Hakim praperadilan, kasus dugaan kriminalisasi Aji Arty, Andi Maulana terancam dilaporkan ke Komisi Yudisial oleh tim kuasa hukum. Hakim tunggal itu dinilai langgar kode etik dengan tidak mempertimbangkan bukti laporan polisi model A yang diajukan pemohon di persidangan.

“Ada apa kok hakim tidak mempertimbangkan bukti surat pemohon?. Kami melihat ini pelanggaran kode etik oleh hakim tunggal praperadilan,” tegas Muh Israq.

9. Apakah Karena Mendukung paslon DOAMU, Aji Arty Dipaksakan Pidana?

Ditolaknya praperadilan Aji Arty di PN Sidrap ternyata menimbulkan reak masyarakat. Sebagian besar berasumsi keputusan tersebut timpang. Apakah karena Aji Arty mendukung salah satu Paslon Pilkada sehingga dia dipaksakan jerat pidana? Terlebih Aji Arty merupakan salah satu pendulang suara DOAMU terutama perempuan. Tidak sedikit yang mengikuti langkahnya sebagai tokoh perempuan, sayangnya ia harus terbungkam oleh dalam merayakan pesta demokrasi.

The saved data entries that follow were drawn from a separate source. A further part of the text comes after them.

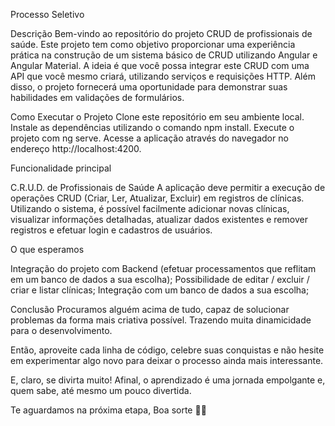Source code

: Processo Seletivo

Descrição
Bem-vindo ao repositório do projeto CRUD de profissionais de saúde. Este projeto tem como objetivo proporcionar uma experiência prática na construção de um sistema básico de CRUD utilizando Angular e Angular Material. A ideia é que você possa integrar este CRUD com uma API que você mesmo criará, utilizando serviços e requisições HTTP. Além disso, o projeto fornecerá uma oportunidade para demonstrar suas habilidades em validações de formulários.

Como Executar o Projeto
Clone este repositório em seu ambiente local.
Instale as dependências utilizando o comando npm install. Execute o projeto com ng serve. Acesse a aplicação através do navegador no endereço http://localhost:4200.

Funcionalidade principal

C.R.U.D. de Profissionais de Saúde
A aplicação deve permitir a execução de operações CRUD (Criar, Ler, Atualizar, Excluir) em registros de clínicas.
Utilizando o sistema, é possível facilmente adicionar novas clínicas, visualizar informações detalhadas, atualizar dados existentes e remover registros e efetuar login e cadastros de usuários.

O que esperamos

Integração do projeto com Backend (efetuar processamentos que reflitam em um banco de dados a sua escolha);
Possibilidade de editar / excluir / criar e listar clínicas;
Integração com um banco de dados a sua escolha;

Conclusão
Procuramos alguém acima de tudo, capaz de solucionar problemas da forma mais criativa possível. Trazendo muita dinamicidade para o desenvolvimento.

Então, aproveite cada linha de código, celebre suas conquistas e não hesite em experimentar algo novo para deixar o processo ainda mais interessante.

E, claro, se divirta muito! Afinal, o aprendizado é uma jornada empolgante e, quem sabe, até mesmo um pouco divertida.

Te aguardamos na próxima etapa, Boa sorte 🚀😊
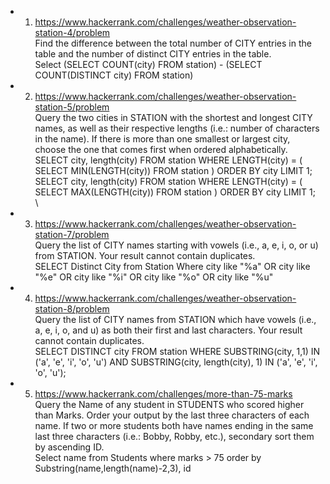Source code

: -  01. https://www.hackerrank.com/challenges/weather-observation-station-4/problem \
Find the difference between the total number of CITY entries in the table and the number of distinct CITY entries in the table. \
Select (SELECT COUNT(city) FROM station) - (SELECT COUNT(DISTINCT city) FROM station) 

-  02. https://www.hackerrank.com/challenges/weather-observation-station-5/problem \
Query the two cities in STATION with the shortest and longest CITY names, as well as their respective lengths (i.e.: number of characters in the name). If there is more than one smallest or largest city, choose the one that comes first when ordered alphabetically. \
SELECT city, length(city) FROM station
WHERE LENGTH(city) = ( SELECT MIN(LENGTH(city)) FROM station )
ORDER BY city LIMIT 1;
SELECT city, length(city)  FROM station
WHERE LENGTH(city) = ( SELECT MAX(LENGTH(city)) FROM station )
ORDER BY city LIMIT 1; \

- 03. https://www.hackerrank.com/challenges/weather-observation-station-7/problem \
Query the list of CITY names starting with vowels (i.e., a, e, i, o, or u) from STATION. Your result cannot contain duplicates. \
SELECT Distinct City from Station Where city like "%a" OR city like "%e" OR city like "%i" OR city like "%o" OR city like "%u" 

- 04. https://www.hackerrank.com/challenges/weather-observation-station-8/problem \
  Query the list of CITY names from STATION which have vowels (i.e., a, e, i, o, and u) as both their first and last characters. Your result cannot contain duplicates. \
  SELECT DISTINCT city FROM station WHERE SUBSTRING(city, 1,1) IN ('a', 'e', 'i', 'o', 'u') AND SUBSTRING(city, length(city), 1) IN ('a', 'e', 'i', 'o', 'u');

- 05. https://www.hackerrank.com/challenges/more-than-75-marks \
  Query the Name of any student in STUDENTS who scored higher than  Marks. Order your output by the last three characters of each name. If two or more students both have names ending in the same last three characters (i.e.: Bobby, Robby, etc.), secondary sort them by ascending ID. \
  Select name from Students where marks > 75 order by Substring(name,length(name)-2,3), id
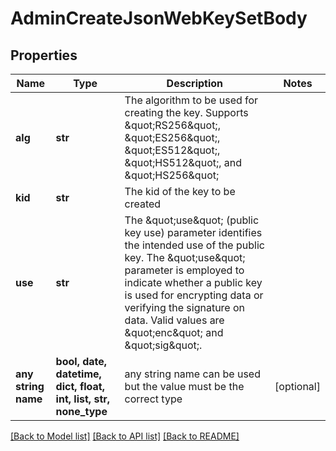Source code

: # AdminCreateJsonWebKeySetBody


## Properties
Name | Type | Description | Notes
------------ | ------------- | ------------- | -------------
**alg** | **str** | The algorithm to be used for creating the key. Supports \&quot;RS256\&quot;, \&quot;ES256\&quot;, \&quot;ES512\&quot;, \&quot;HS512\&quot;, and \&quot;HS256\&quot; | 
**kid** | **str** | The kid of the key to be created | 
**use** | **str** | The \&quot;use\&quot; (public key use) parameter identifies the intended use of the public key. The \&quot;use\&quot; parameter is employed to indicate whether a public key is used for encrypting data or verifying the signature on data. Valid values are \&quot;enc\&quot; and \&quot;sig\&quot;. | 
**any string name** | **bool, date, datetime, dict, float, int, list, str, none_type** | any string name can be used but the value must be the correct type | [optional]

[[Back to Model list]](../README.md#documentation-for-models) [[Back to API list]](../README.md#documentation-for-api-endpoints) [[Back to README]](../README.md)


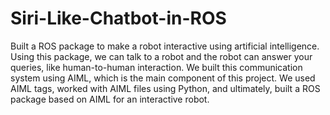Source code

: # Siri-Like-Chatbot-in-ROS

Built a ROS package to make a robot interactive using
artificial intelligence. Using this package, we can talk to a robot and the robot can answer
your queries, like human-to-human interaction. We built this
communication system using AIML, which is the main component of this project. We
used AIML tags, worked with AIML files using Python, and ultimately,
built a ROS package based on AIML for an interactive robot.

Banyak kemudian yang membandingkannya dengan kasus keterlibatan salah satu kepala dinas (Disosdukcapil) Syaharuddin Laupe (Sarlop) yang terang-terangan terlibat politik praktis di Pilkada, sementara dalam putusan sidang dikenakan pidana percobaan 1 bulan lebih (tanpa ditahan) dengan pertimbangan menjabat sebagai aparatur negara dan ada keluarga yang dihidupinya.

“Apakah karena Aji Arty mendukung DOAMU dia dipaksakan penjara? lantas bagaimana dengan pak Sarlop yang nyata-nyata adalah Aparat negara terang-terangan mendukung FATMA hanya dikenakan hukuman percobaan 1 bulan lebih (tidak di tahan). Apakah hukum begitu membedakan jenis dan golongan?,” kata Ibu Nani salah seorang masyarakat.